Nasional

7 Orang Pengancam Kunjungan Paus Fransiskus Ditangkap Densus 88

JAKARTA – Detasemen Khusus (Densus) 88 Antiteror Polri menangkap tujuh orang lantaran melontarkan kalimat ancaman dalam media sosial (medsos) terhadap kunjungan Paus Fransiskus di dalam Indonesia. Mereka ditangkap pada wilayah yang dimaksud berbeda-beda.

“Dilaksanakan penegakan hukum terhadap tujuh orang pelaku di area Bangka Belitung, Sumatera Barat, DKI Jakarta, serta Jawa Barat yang digunakan melakukan provokasi di dalam media sosial kedatangan Paus ke Jakarta,” kata Juru Bicara Densus 88 Antiteror Polri Kombes Aswin Siregar di keterangannya, Hari Jumat (6/9/2024).

Aswin merincikan 7 orang pelaku berinisial HFP, LB, DF, FA, HS, ER, lalu RS. Proses hukum terhadap dua dituduh yakni DF lalu FA dilaksanakan oleh Densus 88. Sedangkan proses hukum terhadap tiga terdakwa yakni RHF, LB, serta ER oleh Polda Metro Jaya didampingi Densus 88.

“Proses hukum terhadap satu dituduh yakni HS dilaksanakan oleh Polda Bangka Belitung, didampingi Densus 88 AT. Proses hukum terhadap satu dituduh yakni RS dilaksanakan oleh Polres Padang Pariaman, didampingi Densus 88 AT,” tuturnya.

Polri pun mengajukan permohonan penduduk bijak pada bermedsos. “Dari kami polri mengimbau untuk rakyat pada umumnya di bermedia sosial tolong bijak ya, bijaklah di bermedia sosial,” kata Kepala Bagian Penerangan Umum Biro Penerangan Warga Divisi Humas (Kabagpenum Ropenmas Divhumas) Polri Kombes Erdi Adrimulan Chaniago di dalam kawasan Senayan Jakarta, Hari Jumat (6/9/2024).
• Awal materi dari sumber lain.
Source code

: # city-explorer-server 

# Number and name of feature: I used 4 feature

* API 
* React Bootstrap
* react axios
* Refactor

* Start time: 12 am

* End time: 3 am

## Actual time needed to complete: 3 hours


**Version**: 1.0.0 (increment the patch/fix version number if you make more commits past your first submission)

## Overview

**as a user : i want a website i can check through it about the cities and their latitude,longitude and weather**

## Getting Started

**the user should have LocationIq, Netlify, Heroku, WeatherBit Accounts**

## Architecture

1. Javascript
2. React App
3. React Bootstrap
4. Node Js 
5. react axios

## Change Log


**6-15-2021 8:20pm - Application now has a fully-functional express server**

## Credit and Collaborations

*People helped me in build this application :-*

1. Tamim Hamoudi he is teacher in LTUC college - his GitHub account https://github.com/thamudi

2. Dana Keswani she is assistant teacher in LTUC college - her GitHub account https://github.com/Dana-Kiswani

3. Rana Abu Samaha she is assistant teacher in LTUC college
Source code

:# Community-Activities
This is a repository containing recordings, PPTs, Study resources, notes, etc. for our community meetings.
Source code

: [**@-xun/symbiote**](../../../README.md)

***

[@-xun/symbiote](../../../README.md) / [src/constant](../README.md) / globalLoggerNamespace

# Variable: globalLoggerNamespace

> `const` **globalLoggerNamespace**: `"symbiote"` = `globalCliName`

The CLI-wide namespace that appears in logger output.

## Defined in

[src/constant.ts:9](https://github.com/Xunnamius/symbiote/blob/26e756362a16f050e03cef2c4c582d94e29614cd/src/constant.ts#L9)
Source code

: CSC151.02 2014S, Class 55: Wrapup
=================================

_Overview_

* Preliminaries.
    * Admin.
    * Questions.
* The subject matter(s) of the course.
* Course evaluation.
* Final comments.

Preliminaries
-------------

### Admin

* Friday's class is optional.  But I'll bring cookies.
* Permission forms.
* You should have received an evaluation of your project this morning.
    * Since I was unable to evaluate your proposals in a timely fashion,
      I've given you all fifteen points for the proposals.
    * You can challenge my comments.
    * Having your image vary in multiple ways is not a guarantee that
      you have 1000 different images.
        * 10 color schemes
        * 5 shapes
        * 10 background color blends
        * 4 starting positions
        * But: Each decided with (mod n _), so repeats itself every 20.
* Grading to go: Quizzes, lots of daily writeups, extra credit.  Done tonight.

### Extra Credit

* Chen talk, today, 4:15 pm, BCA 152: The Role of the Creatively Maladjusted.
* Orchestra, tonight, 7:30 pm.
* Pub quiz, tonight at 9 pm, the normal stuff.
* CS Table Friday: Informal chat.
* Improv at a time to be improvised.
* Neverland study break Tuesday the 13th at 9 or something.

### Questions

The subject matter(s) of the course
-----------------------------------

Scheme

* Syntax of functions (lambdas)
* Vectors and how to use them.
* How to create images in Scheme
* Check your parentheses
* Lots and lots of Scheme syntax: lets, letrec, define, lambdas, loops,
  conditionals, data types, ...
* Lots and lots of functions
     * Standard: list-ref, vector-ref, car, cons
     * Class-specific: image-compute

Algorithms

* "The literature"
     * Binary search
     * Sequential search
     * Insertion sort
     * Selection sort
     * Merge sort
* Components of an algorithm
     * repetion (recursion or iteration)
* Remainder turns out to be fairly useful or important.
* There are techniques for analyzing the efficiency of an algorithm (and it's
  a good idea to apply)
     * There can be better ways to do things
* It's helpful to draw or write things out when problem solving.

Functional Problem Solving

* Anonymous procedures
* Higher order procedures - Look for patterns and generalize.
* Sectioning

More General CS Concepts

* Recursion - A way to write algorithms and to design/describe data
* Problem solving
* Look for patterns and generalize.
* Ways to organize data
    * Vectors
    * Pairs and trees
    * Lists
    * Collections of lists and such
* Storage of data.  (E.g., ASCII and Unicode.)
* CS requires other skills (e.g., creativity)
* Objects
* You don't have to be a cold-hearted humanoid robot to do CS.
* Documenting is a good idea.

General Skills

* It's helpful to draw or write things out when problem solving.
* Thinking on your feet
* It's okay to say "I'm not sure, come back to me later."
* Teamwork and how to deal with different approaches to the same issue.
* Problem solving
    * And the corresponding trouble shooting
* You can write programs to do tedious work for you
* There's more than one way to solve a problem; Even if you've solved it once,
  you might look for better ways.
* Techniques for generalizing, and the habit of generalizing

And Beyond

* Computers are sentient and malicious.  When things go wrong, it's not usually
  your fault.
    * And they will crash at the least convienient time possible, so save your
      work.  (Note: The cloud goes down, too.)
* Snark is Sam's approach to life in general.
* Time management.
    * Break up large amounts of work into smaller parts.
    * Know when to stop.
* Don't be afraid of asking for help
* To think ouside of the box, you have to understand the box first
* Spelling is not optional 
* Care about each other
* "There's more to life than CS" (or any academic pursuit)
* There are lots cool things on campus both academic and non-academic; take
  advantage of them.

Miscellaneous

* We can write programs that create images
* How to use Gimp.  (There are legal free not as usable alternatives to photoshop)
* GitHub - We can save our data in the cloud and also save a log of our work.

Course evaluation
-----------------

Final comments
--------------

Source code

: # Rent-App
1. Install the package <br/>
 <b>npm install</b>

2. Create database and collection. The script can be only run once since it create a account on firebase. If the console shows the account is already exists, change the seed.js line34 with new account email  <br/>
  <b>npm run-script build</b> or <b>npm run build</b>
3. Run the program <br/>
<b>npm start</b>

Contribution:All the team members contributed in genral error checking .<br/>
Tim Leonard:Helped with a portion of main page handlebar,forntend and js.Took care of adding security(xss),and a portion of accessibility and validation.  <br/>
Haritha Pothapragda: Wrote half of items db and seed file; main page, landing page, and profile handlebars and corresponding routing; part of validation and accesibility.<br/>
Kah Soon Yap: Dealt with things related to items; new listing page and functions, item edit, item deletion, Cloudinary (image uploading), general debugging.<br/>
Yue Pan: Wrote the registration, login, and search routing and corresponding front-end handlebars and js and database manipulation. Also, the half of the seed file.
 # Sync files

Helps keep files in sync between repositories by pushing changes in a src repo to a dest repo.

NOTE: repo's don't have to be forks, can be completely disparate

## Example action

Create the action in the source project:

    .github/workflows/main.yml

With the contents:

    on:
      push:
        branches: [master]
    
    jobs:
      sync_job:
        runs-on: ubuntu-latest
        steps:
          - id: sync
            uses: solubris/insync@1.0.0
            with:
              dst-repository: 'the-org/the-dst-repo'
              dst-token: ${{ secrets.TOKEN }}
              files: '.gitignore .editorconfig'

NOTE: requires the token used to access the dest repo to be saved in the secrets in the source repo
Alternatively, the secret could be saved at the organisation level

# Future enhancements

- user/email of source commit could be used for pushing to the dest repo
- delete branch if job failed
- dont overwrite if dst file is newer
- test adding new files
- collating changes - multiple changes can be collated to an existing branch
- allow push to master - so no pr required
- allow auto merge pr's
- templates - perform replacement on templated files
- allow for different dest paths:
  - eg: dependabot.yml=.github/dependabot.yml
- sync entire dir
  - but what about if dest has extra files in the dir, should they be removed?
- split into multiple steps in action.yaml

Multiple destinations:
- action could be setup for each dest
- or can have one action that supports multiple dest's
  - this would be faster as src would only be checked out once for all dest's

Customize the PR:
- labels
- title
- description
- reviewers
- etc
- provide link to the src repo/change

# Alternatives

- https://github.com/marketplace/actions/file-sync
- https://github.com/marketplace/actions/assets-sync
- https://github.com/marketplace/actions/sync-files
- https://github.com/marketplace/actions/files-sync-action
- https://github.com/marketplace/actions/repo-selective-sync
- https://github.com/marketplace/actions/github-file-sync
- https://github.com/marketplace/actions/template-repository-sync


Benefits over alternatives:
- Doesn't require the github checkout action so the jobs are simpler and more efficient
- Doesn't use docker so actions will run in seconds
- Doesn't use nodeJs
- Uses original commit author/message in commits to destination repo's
Dia memohonkan sebelum penduduk membagikan informasi sebaiknya ditelurusi dahulu kalau sumber informasi yang disebutkan memang benar memiliki kredibilitas. Jangan sampai ketika baru mendapatkan informasi secara langsung dibagikan begitu saja.

“Jadi kita harus mengetahui siapa yang tersebut memberikan informasi-informasi tersebut, jadi jangan segera men-sharing-sharing sebelum kita menyaring,” katanya.

Di sisi lain, berhadapan dengan penangkapan itu, beliau menegaskan kelompok Densus 88 sedang bekerja melakukan penyelidikan mendalam. Nantinya apabila ada perkembangan informasi terkait persoalan hukum yang disebutkan akan disampaikan secara terbuka terhadap publik.

“Densus sedang bekerja untuk mendalami tentang kejadian pengungkapan – pengungkapan yang sudah ada kita ketahui bersatu beberapa waktu yang lalu,” katanya.